» **ASSIGNMENT**
Find each line of the entries with the string "single", please, and copy it.

» **EXERCISE DATA**
- - - - - - -

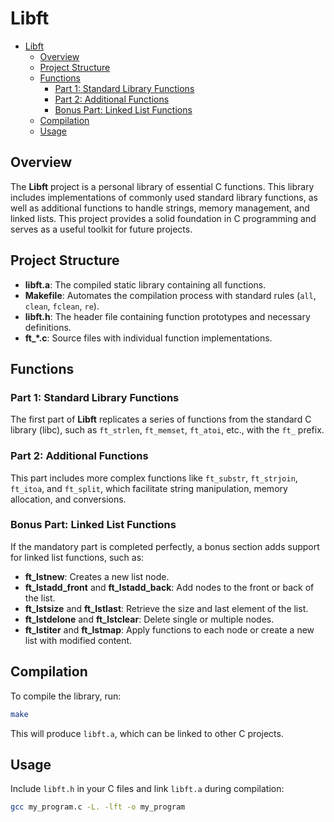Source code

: # Libft

- [Libft](#libft)
  - [Overview](#overview)
  - [Project Structure](#project-structure)
  - [Functions](#functions)
    - [Part 1: Standard Library Functions](#part-1-standard-library-functions)
    - [Part 2: Additional Functions](#part-2-additional-functions)
    - [Bonus Part: Linked List Functions](#bonus-part-linked-list-functions)
  - [Compilation](#compilation)
  - [Usage](#usage)

## Overview

The **Libft** project is a personal library of essential C functions. This library includes implementations of commonly used standard library functions, as well as additional functions to handle strings, memory management, and linked lists. This project provides a solid foundation in C programming and serves as a useful toolkit for future projects.

## Project Structure

- **libft.a**: The compiled static library containing all functions.
- **Makefile**: Automates the compilation process with standard rules (`all`, `clean`, `fclean`, `re`).
- **libft.h**: The header file containing function prototypes and necessary definitions.
- **ft\_\*.c**: Source files with individual function implementations.

## Functions

### Part 1: Standard Library Functions

The first part of **Libft** replicates a series of functions from the standard C library (libc), such as `ft_strlen`, `ft_memset`, `ft_atoi`, etc., with the `ft_` prefix.

### Part 2: Additional Functions

This part includes more complex functions like `ft_substr`, `ft_strjoin`, `ft_itoa`, and `ft_split`, which facilitate string manipulation, memory allocation, and conversions.

### Bonus Part: Linked List Functions

If the mandatory part is completed perfectly, a bonus section adds support for linked list functions, such as:

- **ft_lstnew**: Creates a new list node.
- **ft_lstadd_front** and **ft_lstadd_back**: Add nodes to the front or back of the list.
- **ft_lstsize** and **ft_lstlast**: Retrieve the size and last element of the list.
- **ft_lstdelone** and **ft_lstclear**: Delete single or multiple nodes.
- **ft_lstiter** and **ft_lstmap**: Apply functions to each node or create a new list with modified content.

## Compilation

To compile the library, run:

```bash
make
```

This will produce `libft.a`, which can be linked to other C projects.

## Usage

Include `libft.h` in your C files and link `libft.a` during compilation:

```bash
gcc my_program.c -L. -lft -o my_program
```
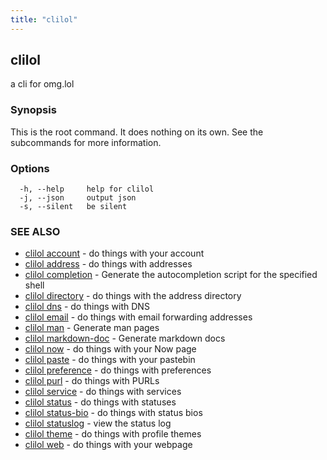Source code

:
 ```yaml
---
title: "clilol"
---
```

## clilol

a cli for omg.lol

### Synopsis

This is the root command. It does nothing on its own.
See the subcommands for more information.

### Options

```
  -h, --help     help for clilol
  -j, --json     output json
  -s, --silent   be silent
```

### SEE ALSO

* [clilol account](clilol_account.md)	 - do things with your account
* [clilol address](clilol_address.md)	 - do things with addresses
* [clilol completion](clilol_completion.md)	 - Generate the autocompletion script for the specified shell
* [clilol directory](clilol_directory.md)	 - do things with the address directory
* [clilol dns](clilol_dns.md)	 - do things with DNS
* [clilol email](clilol_email.md)	 - do things with email forwarding addresses
* [clilol man](clilol_man.md)	 - Generate man pages
* [clilol markdown-doc](clilol_markdown-doc.md)	 - Generate markdown docs
* [clilol now](clilol_now.md)	 - do things with your Now page
* [clilol paste](clilol_paste.md)	 - do things with your pastebin
* [clilol preference](clilol_preference.md)	 - do things with preferences
* [clilol purl](clilol_purl.md)	 - do things with PURLs
* [clilol service](clilol_service.md)	 - do things with services
* [clilol status](clilol_status.md)	 - do things with statuses
* [clilol status-bio](clilol_status-bio.md)	 - do things with status bios
* [clilol statuslog](clilol_statuslog.md)	 - view the status log
* [clilol theme](clilol_theme.md)	 - do things with profile themes
* [clilol web](clilol_web.md)	 - do things with your webpage

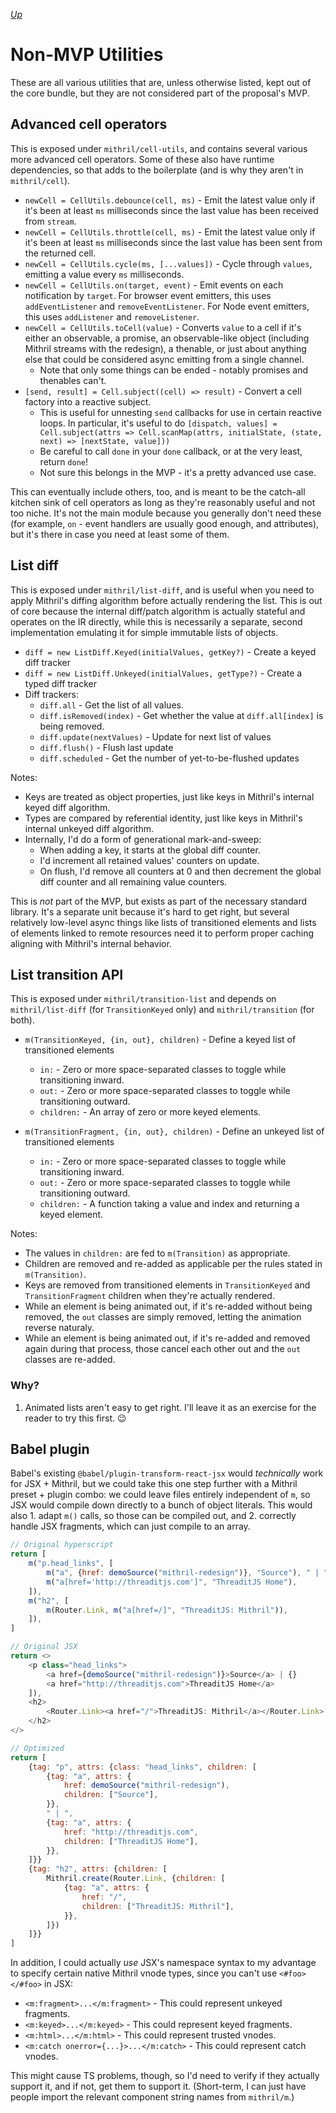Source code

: [*Up*](./README.md)

# Non-MVP Utilities

These are all various utilities that are, unless otherwise listed, kept out of the core bundle, but they are not considered part of the proposal's MVP.

## Advanced cell operators

This is exposed under `mithril/cell-utils`, and contains several various more advanced cell operators. Some of these also have runtime dependencies, so that adds to the boilerplate (and is why they aren't in `mithril/cell`).

- `newCell = CellUtils.debounce(cell, ms)` - Emit the latest value only if it's been at least `ms` milliseconds since the last value has been received from `stream`.
- `newCell = CellUtils.throttle(cell, ms)` - Emit the latest value only if it's been at least `ms` milliseconds since the last value has been sent from the returned cell.
- `newCell = CellUtils.cycle(ms, [...values])` - Cycle through `values`, emitting a value every `ms` milliseconds.
- `newCell = CellUtils.on(target, event)` - Emit events on each notification by `target`. For browser event emitters, this uses `addEventListener` and `removeEventListener`. For Node event emitters, this uses `addListener` and `removeListener`.
- `newCell = CellUtils.toCell(value)` - Converts `value` to a cell if it's either an observable, a promise, an observable-like object (including Mithril streams with the redesign), a thenable, or just about anything else that could be considered async emitting from a single channel.
	- Note that only some things can be ended - notably promises and thenables can't.
- `[send, result] = Cell.subject((cell) => result)` - Convert a cell factory into a reactive subject.
	- This is useful for unnesting `send` callbacks for use in certain reactive loops. In particular, it's useful to do `[dispatch, values] = Cell.subject(attrs => Cell.scanMap(attrs, initialState, (state, next) => [nextState, value]))`
	- Be careful to call `done` in your `done` callback, or at the very least, return `done`!
	- Not sure this belongs in the MVP - it's a pretty advanced use case.

This can eventually include others, too, and is meant to be the catch-all kitchen sink of cell operators as long as they're reasonably useful and not too niche. It's not the main module because you generally don't need these (for example, `on` - event handlers are usually good enough, and attributes), but it's there in case you need at least some of them.

## List diff

This is exposed under `mithril/list-diff`, and is useful when you need to apply Mithril's diffing algorithm before actually rendering the list. This is out of core because the internal diff/patch algorithm is actually stateful and operates on the IR directly, while this is necessarily a separate, second implementation emulating it for simple immutable lists of objects.

- `diff = new ListDiff.Keyed(initialValues, getKey?)` - Create a keyed diff tracker
- `diff = new ListDiff.Unkeyed(initialValues, getType?)` - Create a typed diff tracker
- Diff trackers:
	- `diff.all` - Get the list of all values.
	- `diff.isRemoved(index)` - Get whether the value at `diff.all[index]` is being removed.
	- `diff.update(nextValues)` - Update for next list of values
	- `diff.flush()` - Flush last update
	- `diff.scheduled` - Get the number of yet-to-be-flushed updates

Notes:

- Keys are treated as object properties, just like keys in Mithril's internal keyed diff algorithm.
- Types are compared by referential identity, just like keys in Mithril's internal unkeyed diff algorithm.
- Internally, I'd do a form of generational mark-and-sweep:
	- When adding a key, it starts at the global diff counter.
	- I'd increment all retained values' counters on update.
	- On flush, I'd remove all counters at 0 and then decrement the global diff counter and all remaining value counters.

This is *not* part of the MVP, but exists as part of the necessary standard library. It's a separate unit because it's hard to get right, but several relatively low-level async things like lists of transitioned elements and lists of elements linked to remote resources need it to perform proper caching aligning with Mithril's internal behavior.

## List transition API

This is exposed under `mithril/transition-list` and depends on `mithril/list-diff` (for `TransitionKeyed` only) and `mithril/transition` (for both).

- `m(TransitionKeyed, {in, out}, children)` - Define a keyed list of transitioned elements
	- `in:` - Zero or more space-separated classes to toggle while transitioning inward.
	- `out:` - Zero or more space-separated classes to toggle while transitioning outward.
	- `children:` - An array of zero or more keyed elements.

- `m(TransitionFragment, {in, out}, children)` - Define an unkeyed list of transitioned elements
	- `in:` - Zero or more space-separated classes to toggle while transitioning inward.
	- `out:` - Zero or more space-separated classes to toggle while transitioning outward.
	- `children:` - A function taking a value and index and returning a keyed element.

Notes:

- The values in `children:` are fed to `m(Transition)` as appropriate.
- Children are removed and re-added as applicable per the rules stated in `m(Transition)`.
- Keys are removed from transitioned elements in `TransitionKeyed` and `TransitionFragment` children when they're actually rendered.
- While an element is being animated out, if it's re-added without being removed, the `out` classes are simply removed, letting the animation reverse naturaly.
- While an element is being animated out, if it's re-added and removed again during that process, those cancel each other out and the `out` classes are re-added.

### Why?

1. Animated lists aren't easy to get right. I'll leave it as an exercise for the reader to try this first. 😉

## Babel plugin

Babel's existing `@babel/plugin-transform-react-jsx` would *technically* work for JSX + Mithril, but we could take this one step further with a Mithril preset + plugin combo: we could leave files entirely independent of `m`, so JSX would compile down directly to a bunch of object literals. This would also 1. adapt `m()` calls, so those can be compiled out, and 2. correctly handle JSX fragments, which can just compile to an array.

```js
// Original hyperscript
return [
	m("p.head_links", [
		m("a", {href: demoSource("mithril-redesign")}, "Source"), " | ",
		m("a[href='http://threaditjs.com']", "ThreaditJS Home"),
	]),
	m("h2", [
		m(Router.Link, m("a[href=/]", "ThreaditJS: Mithril")),
	]),
]

// Original JSX
return <>
	<p class="head_links">
		<a href={demoSource("mithril-redesign")}>Source</a> | {}
		<a href="http://threaditjs.com">ThreaditJS Home</a>
	]),
	<h2>
		<Router.Link><a href="/">ThreaditJS: Mithril</a></Router.Link>
	</h2>
</>

// Optimized
return [
	{tag: "p", attrs: {class: "head_links", children: [
		{tag: "a", attrs: {
			href: demoSource("mithril-redesign"),
			children: ["Source"],
		}},
		" | ",
		{tag: "a", attrs: {
			href: "http://threaditjs.com",
			children: ["ThreaditJS Home"],
		}},
	]}}
	{tag: "h2", attrs: {children: [
		Mithril.create(Router.Link, {children: [
			{tag: "a", attrs: {
				href: "/",
				children: ["ThreaditJS: Mithril"],
			}},
		]})
	]}}
]
```

In addition, I could actually *use* JSX's namespace syntax to my advantage to specify certain native Mithril vnode types, since you can't use `<#foo></#foo>` in JSX:

- `<m:fragment>...</m:fragment>` - This could represent unkeyed fragments.
- `<m:keyed>...</m:keyed>` - This could represent keyed fragments.
- `<m:html>...</m:html>` - This could represent trusted vnodes.
- `<m:catch onerror={...}>...</m:catch>` - This could represent catch vnodes.

This might cause TS problems, though, so I'd need to verify if they actually support it, and if not, get them to support it. (Short-term, I can just have people import the relevant component string names from `mithril/m`.)
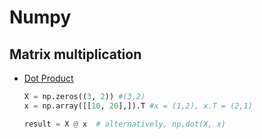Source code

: # Numpy

## Matrix multiplication
- [Dot Product](http://matrixmultiplication.xyz/)
  ```Python
  X = np.zeros((3, 2)) #(3,2)
  x = np.array([[10, 20],]).T #x = (1,2), x.T = (2,1)

  result = X @ x  # alternatively, np.dot(X, x)
  ```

- - - - - - -

» **RESPONSE TO THIS TASK**
- **ft_lstdelone** and **ft_lstclear**: Delete single or multiple nodes.
- `newCell = CellUtils.toCell(value)` - Converts `value` to a cell if it's either an observable, a promise, an observable-like object (including Mithril streams with the redesign), a thenable, or just about anything else that could be considered async emitting from a single channel.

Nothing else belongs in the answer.